As Donald Trump vows to shield America from a deluge of Mexican migrants, he may be a bit flabbergasted by this fact: More Mexicans have actually left the States than entered it in recent years.
The US saw a net decrease in Mexican residents from 2009 to 2014, a report by the Pew Hispanic Center reveals. The trend marks a major shift in migration patterns by the largest foreign population in the US. There was a net decrease of 140,000 residents in the five years to 2014, compared with a net increase of 2,270,000 from 1995 to 2000.
The overall decline was mainly in undocumented individuals, from a peak of 6.9 million in 2007 to an estimated 5.6 million in 2014. Most people went back to their home country of their own accord, with the stated purpose of reuniting with their families. A small portion, 14 percent, were deported.

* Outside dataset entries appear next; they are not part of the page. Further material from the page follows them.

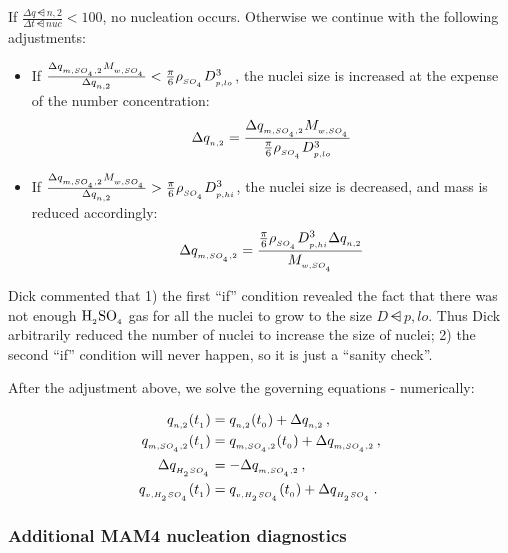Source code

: If $\frac{\Delta q\dsub{n,2}}{\Delta t\dsub{nuc}} < 100$, no nucleation occurs.
Otherwise we continue with the following adjustments:

\begin{itemize}
  \item If $\frac{\Delta q_{_{m,SO_{_4},2}} M_{_{w,SO_{_4}}}}{\Delta q_{_{n,2}}} <
        \frac{\pi}{6} \rho_{_{SO_{_4}}} D_{_{p,lo}}^3$, the nuclei size is
        increased at the expense of the number concentration:
        $$\Delta q_{_{n,2}} = \frac{\Delta q_{_{m,SO_{_4},2}} M_{_{w,SO_{_4}}}}{\frac{\pi}{6} \rho_{_{SO_{_4}}} D_{_{p,lo}}^3}$$
  \item If $\frac{\Delta q_{_{m,SO_{_4},2}} M_{_{w,SO_{_4}}}}{\Delta q_{_{n,2}}} >
        \frac{\pi}{6} \rho_{_{SO_{_4}}} D_{_{p,hi}}^3$, the nuclei size is
        decreased, and mass is reduced accordingly:
        $$\Delta q_{_{m,SO_{_4},2}} = \frac{\frac{\pi}{6} \rho_{_{SO_{_4}}} D_{_{p,hi}}^3 \Delta q_{_{n,2}}}{M_{_{w,SO_{_4}}}}$$
\end{itemize}


Dick commented that 1) the first ``if'' condition revealed the fact that
there was not enough $\rm H_{_2}SO_{_4}$ gas for all the nuclei to grow to the size
$D\dsub{p,lo}$. Thus Dick arbitrarily reduced the number of nuclei to
increase the size of nuclei; 2) the second ``if'' condition will never
happen, so it is just a ``sanity check''.

After the adjustment above, we solve the governing equations
- numerically:

\begin{align}
  q_{_{n,2}} (t_{_{1}}) &= q_{_{n,2}} (t_{_{0}}) + \Delta q_{_{n,2}} \,, \\
  q_{_{m,SO_{_4},2}} (t_{_{1}}) &= q_{_{m,SO_{_4},2}} (t_{_{0}}) + \Delta q_{_{m,SO_{_4},2}} \,, \\
  \Delta q_{_{H_{_2}SO_{_4}}} &= -\Delta q_{_{m,SO_{_4},2}} \,, \\
  q_{_{v,H_{_2}SO_{_4}}} (t_{_{1}}) &= q_{_{v,H_{_2}SO_{_4}}} (t_{_{0}}) + \Delta q_{_{H_{_2}SO_{_4}}} \,.
\end{align}

\subsubsection{Additional MAM4 nucleation diagnostics} \label{output}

Fewer Mexicans entered the country partly because of the US recession in the early part of the period examined, while there was a boom in Mexico's economy.
"There were a lot less jobs particularly in construction, which made people go back to Mexico but also made it less attractive to come here," the author of the Pew report, Ana Gonzalez-Barrera, said.

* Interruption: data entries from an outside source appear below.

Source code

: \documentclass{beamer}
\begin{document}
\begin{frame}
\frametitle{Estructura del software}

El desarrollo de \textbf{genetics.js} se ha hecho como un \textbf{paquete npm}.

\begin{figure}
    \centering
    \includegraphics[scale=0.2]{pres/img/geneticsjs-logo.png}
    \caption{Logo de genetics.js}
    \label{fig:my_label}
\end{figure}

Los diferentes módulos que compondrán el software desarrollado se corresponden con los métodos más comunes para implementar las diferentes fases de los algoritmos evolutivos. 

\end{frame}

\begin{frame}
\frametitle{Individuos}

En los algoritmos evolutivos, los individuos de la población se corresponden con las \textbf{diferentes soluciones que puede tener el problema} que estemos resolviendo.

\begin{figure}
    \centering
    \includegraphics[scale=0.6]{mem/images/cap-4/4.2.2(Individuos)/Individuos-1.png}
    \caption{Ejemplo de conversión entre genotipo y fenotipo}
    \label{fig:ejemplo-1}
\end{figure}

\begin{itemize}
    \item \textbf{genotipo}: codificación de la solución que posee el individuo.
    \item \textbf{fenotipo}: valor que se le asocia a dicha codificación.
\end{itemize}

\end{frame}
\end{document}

Heightened border security, implemented under the Obama administration, also may have deterred people from making the journey north, Gonzalez-Barrera said: "Border security has a big impact in terms of people wanting to come here."
According to immigration scholars, the Pew findings confirm similar research from recent years. A recent report by the Census Bureau found more Asians than Latin Americans were migrating to the US, until in 2013 China replaced Mexico as the top country sending immigrants to the United States. Other data shows illegal border crossings into the US, although hard to measure by their nature, may have hit a 40-year low. Since 2007, immigration from Mexico has steadily decreased.
"This more firmly establishes that Mexican immigration has declined and a major reason is that the unauthorized population has fallen," Randy Capps, Director of US programs at the Migration Policy Institute, said.
"We know border security has been tightened significantly and we also know the draw of the US economy was a lot less –but what's really interesting is the family ties motivation for returning to Mexico," Capps said. "That implies that there are a lot of strong social motives for migration. There's always that draw of the home community."
Capps does not expect the net decrease to continue, since in the past year economic conditions in Mexico have deteriorated while the US economy has improved. A drop in oil prices has hurt the Mexican economy.
But even if Mexican immigration rates do increase, both Gonzalez-Barrera and Capps predict that rates would never approach the influx of late last century. Due to a plummeting birth rate, Mexico's demographics have shifted. "There are fewer young people than there were two decades ago. That's the reason we're not expecting the level will go back to what it was," Gonzalez-Barrera said. Mexicans overall are older, while most people tend to migrate when they're younger.
As for Donald Trump's take on all this, his campaign did not return emails and phone calls from VICE News requesting comment.